10. It makes us both happy.
We really enjoy our time together and she's going to grow so quickly, she's already grown so quickly, that I'm savoring every moment of the bond we are creating. Oxytocin floods each of our brains while we nurse and it lowers our stress levels. It's not a picnic every day and, as in every relationship, there are ups and downs, but it's more good than not and we are completely happy.  After all, a happy family is all that matters in the end.

Wednesday, November 10, 2010

A Lesson in Thanksgiving

"Jesus said, 'Let the little children come to me, and do not hinder them, for the kingdom of heaven belongs to such as these.'" Matthew 19:14

Earlier this week, I was doing a Thanksgiving craft with Lydia and she showed me the child's faith that we are all supposed to have. Prior to this project, when asked what she's thankful for, she would say silly things that didn't make sense. This time, I said I was thankful for Lydia and she then went on to tell me what she was thankful for. Here is her list, of her own creation:

I am thankful for our baby who came out of your tummy.
I am thankful for mommy's milk. 
I am thankful for Daddy.
I am thankful for Mommy.
I am thankful for our house.
I am thankful that God lives in my heart.
I am thankful for our kitties.
I am thankful for Daisy.
I am thankful for all our pets.
I am thankful for Charlotte.

What a beautiful list of things to be thankful for!! I am always amazed by the heart of this little toddler who is so kind and loving. She's such a blessing.
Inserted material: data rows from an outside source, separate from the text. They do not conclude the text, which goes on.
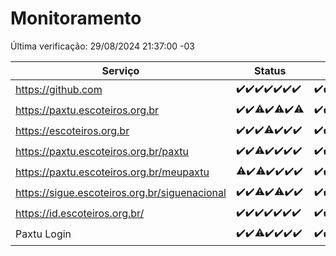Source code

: # Monitoramento

Última verificação: 29/08/2024 21:37:00 -03

|Serviço|Status|Últimas 24h|
|---|---|---|
|https://github.com|<span title="2024-08-22: OK=23">✔️</span><span title="2024-08-23: OK=24">✔️</span><span title="2024-08-24: OK=24">✔️</span><span title="2024-08-25: OK=23">✔️</span><span title="2024-08-26: OK=23">✔️</span><span title="2024-08-27: OK=23">✔️</span><span title="2024-08-28: OK=23">✔️</span>|<span title="28/08/2024 21:37:00 -03 : 200">✔️</span><span title="28/08/2024 23:03:00 -03 : 200">✔️</span><span title="29/08/2024 00:08:00 -03 : 200">✔️</span><span title="29/08/2024 01:09:00 -03 : 200">✔️</span><span title="29/08/2024 02:07:00 -03 : 200">✔️</span><span title="29/08/2024 03:11:00 -03 : 200">✔️</span><span title="29/08/2024 04:08:00 -03 : 200">✔️</span><span title="29/08/2024 05:10:00 -03 : 200">✔️</span><span title="29/08/2024 06:09:00 -03 : 200">✔️</span><span title="29/08/2024 07:08:00 -03 : 200">✔️</span><span title="29/08/2024 08:07:00 -03 : 200">✔️</span><span title="29/08/2024 09:14:00 -03 : 200">✔️</span><span title="29/08/2024 10:14:00 -03 : 200">✔️</span><span title="29/08/2024 11:08:00 -03 : 200">✔️</span><span title="29/08/2024 12:08:00 -03 : 200">✔️</span><span title="29/08/2024 13:09:00 -03 : 200">✔️</span><span title="29/08/2024 14:07:00 -03 : 200">✔️</span><span title="29/08/2024 15:09:00 -03 : 200">✔️</span><span title="29/08/2024 16:07:00 -03 : 200">✔️</span><span title="29/08/2024 17:08:00 -03 : 200">✔️</span><span title="29/08/2024 18:06:00 -03 : 200">✔️</span><span title="29/08/2024 19:07:00 -03 : 200">✔️</span><span title="29/08/2024 20:07:00 -03 : 200">✔️</span><span title="29/08/2024 21:37:00 -03 : 200">✔️</span>|
|https://paxtu.escoteiros.org.br|<span title="2024-08-22: OK=23">✔️</span><span title="2024-08-23: OK=24">✔️</span><span title="2024-08-24: OK=23, Falhas=1">⚠️</span><span title="2024-08-25: OK=23">✔️</span><span title="2024-08-26: OK=21, Falhas=2">⚠️</span><span title="2024-08-27: OK=23">✔️</span><span title="2024-08-28: OK=22, Falhas=1">⚠️</span>|<span title="28/08/2024 21:37:00 -03 : 200">✔️</span><span title="28/08/2024 23:03:00 -03 : 200">✔️</span><span title="29/08/2024 00:08:00 -03 : 200">✔️</span><span title="29/08/2024 01:09:00 -03 : 200">✔️</span><span title="29/08/2024 02:07:00 -03 : 200">✔️</span><span title="29/08/2024 03:11:00 -03 : 200">✔️</span><span title="29/08/2024 04:08:00 -03 : 200">✔️</span><span title="29/08/2024 05:10:00 -03 : 200">✔️</span><span title="29/08/2024 06:09:00 -03 : 200">✔️</span><span title="29/08/2024 07:08:00 -03 : 200">✔️</span><span title="29/08/2024 08:07:00 -03 : 200">✔️</span><span title="29/08/2024 09:14:00 -03 : 200">✔️</span><span title="29/08/2024 10:14:00 -03 : 200">✔️</span><span title="29/08/2024 11:08:00 -03 : 200">✔️</span><span title="29/08/2024 12:08:00 -03 : 200">✔️</span><span title="29/08/2024 13:09:00 -03 : 200">✔️</span><span title="29/08/2024 14:07:00 -03 : 200">✔️</span><span title="29/08/2024 15:09:00 -03 : 200">✔️</span><span title="29/08/2024 16:07:00 -03 : 200">✔️</span><span title="29/08/2024 17:08:00 -03 : 200">✔️</span><span title="29/08/2024 18:06:00 -03 : 200">✔️</span><span title="29/08/2024 19:07:00 -03 : 200">✔️</span><span title="29/08/2024 20:07:00 -03 : 200">✔️</span><span title="29/08/2024 21:37:00 -03 : 200">✔️</span>|
|https://escoteiros.org.br|<span title="2024-08-22: OK=23">✔️</span><span title="2024-08-23: OK=24">✔️</span><span title="2024-08-24: OK=24">✔️</span><span title="2024-08-25: OK=22, Falhas=1">⚠️</span><span title="2024-08-26: OK=23">✔️</span><span title="2024-08-27: OK=23">✔️</span><span title="2024-08-28: OK=23">✔️</span>|<span title="28/08/2024 21:37:00 -03 : 200">✔️</span><span title="28/08/2024 23:03:00 -03 : 200">✔️</span><span title="29/08/2024 00:08:00 -03 : 200">✔️</span><span title="29/08/2024 01:09:00 -03 : 200">✔️</span><span title="29/08/2024 02:07:00 -03 : 200">✔️</span><span title="29/08/2024 03:11:00 -03 : 200">✔️</span><span title="29/08/2024 04:08:00 -03 : 200">✔️</span><span title="29/08/2024 05:10:00 -03 : 200">✔️</span><span title="29/08/2024 06:09:00 -03 : 200">✔️</span><span title="29/08/2024 07:08:00 -03 : 200">✔️</span><span title="29/08/2024 08:07:00 -03 : 200">✔️</span><span title="29/08/2024 09:14:00 -03 : 200">✔️</span><span title="29/08/2024 10:14:00 -03 : 200">✔️</span><span title="29/08/2024 11:08:00 -03 : 200">✔️</span><span title="29/08/2024 12:08:00 -03 : 200">✔️</span><span title="29/08/2024 13:09:00 -03 : 200">✔️</span><span title="29/08/2024 14:07:00 -03 : 200">✔️</span><span title="29/08/2024 15:10:00 -03 : 200">✔️</span><span title="29/08/2024 16:07:00 -03 : 200">✔️</span><span title="29/08/2024 17:08:00 -03 : 200">✔️</span><span title="29/08/2024 18:06:00 -03 : 200">✔️</span><span title="29/08/2024 19:07:00 -03 : 200">✔️</span><span title="29/08/2024 20:07:00 -03 : 200">✔️</span><span title="29/08/2024 21:37:00 -03 : 200">✔️</span>|
|https://paxtu.escoteiros.org.br/paxtu|<span title="2024-08-22: OK=23">✔️</span><span title="2024-08-23: OK=24">✔️</span><span title="2024-08-24: OK=23, Falhas=1">⚠️</span><span title="2024-08-25: OK=23">✔️</span><span title="2024-08-26: OK=23">✔️</span><span title="2024-08-27: OK=23">✔️</span><span title="2024-08-28: OK=23">✔️</span>|<span title="28/08/2024 21:37:00 -03 : 200">✔️</span><span title="28/08/2024 23:03:00 -03 : 200">✔️</span><span title="29/08/2024 00:08:00 -03 : 200">✔️</span><span title="29/08/2024 01:09:00 -03 : 200">✔️</span><span title="29/08/2024 02:07:00 -03 : 200">✔️</span><span title="29/08/2024 03:11:00 -03 : 200">✔️</span><span title="29/08/2024 04:08:00 -03 : 200">✔️</span><span title="29/08/2024 05:10:00 -03 : 200">✔️</span><span title="29/08/2024 06:09:00 -03 : 200">✔️</span><span title="29/08/2024 07:08:00 -03 : 200">✔️</span><span title="29/08/2024 08:07:00 -03 : 200">✔️</span><span title="29/08/2024 09:14:00 -03 : 200">✔️</span><span title="29/08/2024 10:14:00 -03 : 200">✔️</span><span title="29/08/2024 11:08:00 -03 : 200">✔️</span><span title="29/08/2024 12:08:00 -03 : 200">✔️</span><span title="29/08/2024 13:09:00 -03 : 200">✔️</span><span title="29/08/2024 14:07:00 -03 : 200">✔️</span><span title="29/08/2024 15:10:00 -03 : 200">✔️</span><span title="29/08/2024 16:07:00 -03 : 200">✔️</span><span title="29/08/2024 17:08:00 -03 : 200">✔️</span><span title="29/08/2024 18:06:00 -03 : 200">✔️</span><span title="29/08/2024 19:07:00 -03 : 200">✔️</span><span title="29/08/2024 20:07:00 -03 : 200">✔️</span><span title="29/08/2024 21:37:00 -03 : 200">✔️</span>|
|https://paxtu.escoteiros.org.br/meupaxtu|<span title="2024-08-22: OK=22, Falhas=1">⚠️</span><span title="2024-08-23: OK=24">✔️</span><span title="2024-08-24: OK=23, Falhas=1">⚠️</span><span title="2024-08-25: OK=23">✔️</span><span title="2024-08-26: OK=23">✔️</span><span title="2024-08-27: OK=23">✔️</span><span title="2024-08-28: OK=23">✔️</span>|<span title="28/08/2024 21:37:00 -03 : 200">✔️</span><span title="28/08/2024 23:03:00 -03 : 200">✔️</span><span title="29/08/2024 00:08:00 -03 : 200">✔️</span><span title="29/08/2024 01:09:00 -03 : 200">✔️</span><span title="29/08/2024 02:07:00 -03 : 200">✔️</span><span title="29/08/2024 03:11:00 -03 : 200">✔️</span><span title="29/08/2024 04:08:00 -03 : 200">✔️</span><span title="29/08/2024 05:10:00 -03 : 200">✔️</span><span title="29/08/2024 06:09:00 -03 : 200">✔️</span><span title="29/08/2024 07:08:00 -03 : 200">✔️</span><span title="29/08/2024 08:07:00 -03 : 200">✔️</span><span title="29/08/2024 09:14:00 -03 : 200">✔️</span><span title="29/08/2024 10:14:00 -03 : 200">✔️</span><span title="29/08/2024 11:08:00 -03 : 200">✔️</span><span title="29/08/2024 12:08:00 -03 : 200">✔️</span><span title="29/08/2024 13:09:00 -03 : 200">✔️</span><span title="29/08/2024 14:07:00 -03 : 200">✔️</span><span title="29/08/2024 15:10:00 -03 : 200">✔️</span><span title="29/08/2024 16:07:00 -03 : 200">✔️</span><span title="29/08/2024 17:08:00 -03 : 200">✔️</span><span title="29/08/2024 18:06:00 -03 : 200">✔️</span><span title="29/08/2024 19:07:00 -03 : 200">✔️</span><span title="29/08/2024 20:07:00 -03 : 200">✔️</span><span title="29/08/2024 21:37:00 -03 : 200">✔️</span>|
|https://sigue.escoteiros.org.br/siguenacional|<span title="2024-08-22: OK=23">✔️</span><span title="2024-08-23: OK=24">✔️</span><span title="2024-08-24: OK=23, Falhas=1">⚠️</span><span title="2024-08-25: OK=23">✔️</span><span title="2024-08-26: OK=21, Falhas=2">⚠️</span><span title="2024-08-27: OK=23">✔️</span><span title="2024-08-28: OK=23">✔️</span>|<span title="28/08/2024 21:37:00 -03 : 200">✔️</span><span title="28/08/2024 23:03:00 -03 : 200">✔️</span><span title="29/08/2024 00:08:00 -03 : 200">✔️</span><span title="29/08/2024 01:09:00 -03 : 200">✔️</span><span title="29/08/2024 02:07:00 -03 : 200">✔️</span><span title="29/08/2024 03:11:00 -03 : 200">✔️</span><span title="29/08/2024 04:08:00 -03 : 200">✔️</span><span title="29/08/2024 05:10:00 -03 : 200">✔️</span><span title="29/08/2024 06:09:00 -03 : 200">✔️</span><span title="29/08/2024 07:08:00 -03 : 200">✔️</span><span title="29/08/2024 08:07:00 -03 : 200">✔️</span><span title="29/08/2024 09:14:00 -03 : 200">✔️</span><span title="29/08/2024 10:14:00 -03 : 200">✔️</span><span title="29/08/2024 11:08:00 -03 : 200">✔️</span><span title="29/08/2024 12:09:00 -03 : 200">✔️</span><span title="29/08/2024 13:09:00 -03 : 200">✔️</span><span title="29/08/2024 14:07:00 -03 : 200">✔️</span><span title="29/08/2024 15:10:00 -03 : 200">✔️</span><span title="29/08/2024 16:07:00 -03 : 200">✔️</span><span title="29/08/2024 17:08:00 -03 : 200">✔️</span><span title="29/08/2024 18:06:00 -03 : 200">✔️</span><span title="29/08/2024 19:07:00 -03 : 200">✔️</span><span title="29/08/2024 20:07:00 -03 : 200">✔️</span><span title="29/08/2024 21:37:00 -03 : 200">✔️</span>|
|https://id.escoteiros.org.br/|<span title="2024-08-22: OK=23">✔️</span><span title="2024-08-23: OK=24">✔️</span><span title="2024-08-24: OK=24">✔️</span><span title="2024-08-25: OK=23">✔️</span><span title="2024-08-26: OK=23">✔️</span><span title="2024-08-27: OK=23">✔️</span><span title="2024-08-28: OK=23">✔️</span>|<span title="28/08/2024 21:37:00 -03 : 200">✔️</span><span title="28/08/2024 23:03:00 -03 : 200">✔️</span><span title="29/08/2024 00:08:00 -03 : 200">✔️</span><span title="29/08/2024 01:09:00 -03 : 200">✔️</span><span title="29/08/2024 02:07:00 -03 : 200">✔️</span><span title="29/08/2024 03:11:00 -03 : 200">✔️</span><span title="29/08/2024 04:08:00 -03 : 200">✔️</span><span title="29/08/2024 05:10:00 -03 : 200">✔️</span><span title="29/08/2024 06:09:00 -03 : 200">✔️</span><span title="29/08/2024 07:08:00 -03 : 200">✔️</span><span title="29/08/2024 08:07:00 -03 : 200">✔️</span><span title="29/08/2024 09:14:00 -03 : 200">✔️</span><span title="29/08/2024 10:14:00 -03 : 200">✔️</span><span title="29/08/2024 11:08:00 -03 : 200">✔️</span><span title="29/08/2024 12:09:00 -03 : 200">✔️</span><span title="29/08/2024 13:09:00 -03 : 200">✔️</span><span title="29/08/2024 14:07:00 -03 : 200">✔️</span><span title="29/08/2024 15:10:00 -03 : 200">✔️</span><span title="29/08/2024 16:07:00 -03 : 200">✔️</span><span title="29/08/2024 17:08:00 -03 : 200">✔️</span><span title="29/08/2024 18:06:00 -03 : 200">✔️</span><span title="29/08/2024 19:07:00 -03 : 200">✔️</span><span title="29/08/2024 20:07:00 -03 : 200">✔️</span><span title="29/08/2024 21:37:00 -03 : 200">✔️</span>|
|Paxtu Login|<span title="2024-08-22: OK=23">✔️</span><span title="2024-08-23: OK=24">✔️</span><span title="2024-08-24: OK=23, Falhas=1">⚠️</span><span title="2024-08-25: OK=23">✔️</span><span title="2024-08-26: OK=23">✔️</span><span title="2024-08-27: OK=23">✔️</span><span title="2024-08-28: OK=23">✔️</span>|<span title="28/08/2024 21:37:00 -03 : 200">✔️</span><span title="28/08/2024 23:03:00 -03 : 200">✔️</span><span title="29/08/2024 00:09:00 -03 : 200">✔️</span><span title="29/08/2024 01:09:00 -03 : 200">✔️</span><span title="29/08/2024 02:07:00 -03 : 200">✔️</span><span title="29/08/2024 03:11:00 -03 : 200">✔️</span><span title="29/08/2024 04:08:00 -03 : 200">✔️</span><span title="29/08/2024 05:10:00 -03 : 200">✔️</span><span title="29/08/2024 06:09:00 -03 : 200">✔️</span><span title="29/08/2024 07:08:00 -03 : 200">✔️</span><span title="29/08/2024 08:07:00 -03 : 200">✔️</span><span title="29/08/2024 09:14:00 -03 : 200">✔️</span><span title="29/08/2024 10:14:00 -03 : 200">✔️</span><span title="29/08/2024 11:08:00 -03 : 200">✔️</span><span title="29/08/2024 12:09:00 -03 : 200">✔️</span><span title="29/08/2024 13:09:00 -03 : 200">✔️</span><span title="29/08/2024 14:07:00 -03 : 200">✔️</span><span title="29/08/2024 15:10:00 -03 : 200">✔️</span><span title="29/08/2024 16:07:00 -03 : 200">✔️</span><span title="29/08/2024 17:08:00 -03 : 200">✔️</span><span title="29/08/2024 18:06:00 -03 : 200">✔️</span><span title="29/08/2024 19:07:00 -03 : 200">✔️</span><span title="29/08/2024 20:07:00 -03 : 200">✔️</span><span title="29/08/2024 21:37:00 -03 : 200">✔️</span>|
For anyone interested, the craft is as follows (I will post pictures of our final product later):

Materials needed-
spray bottle
construction paper in fall leaf colors
pen or colored pencils
yarn, string, or twine

spray construction paper 
crumple the construction paper up, then unfold it and let it dry (this takes a few hours, we let ours dry overnight)
cut out leaf shapes
write down what family members are thankful for
tape leaves to yarn, string, or twine to make a garland
hang up wherever you wish.

Friday, November 5, 2010

Adan + Anais Swaddle Wraps

I've seen these beautiful muslin wraps on sites like Moms Milk Boutique and other natural parenting/cloth diapering stores. I saw them in package at The Little Seedling in Ann Arbor, Michigan. I thought they were pretty and was really interested in trying them, but my only knowledge of muslin was the thicker muslin my husband uses for backdrops in photography. I couldn't imagine them being very comfortable and the nearly $40 price tag for three blankets was something I was unable to afford. Yesterday, I saw a four pack for $29.99 at Target. I got them since the price was better fitting for me. I do not know how I lived without these!!!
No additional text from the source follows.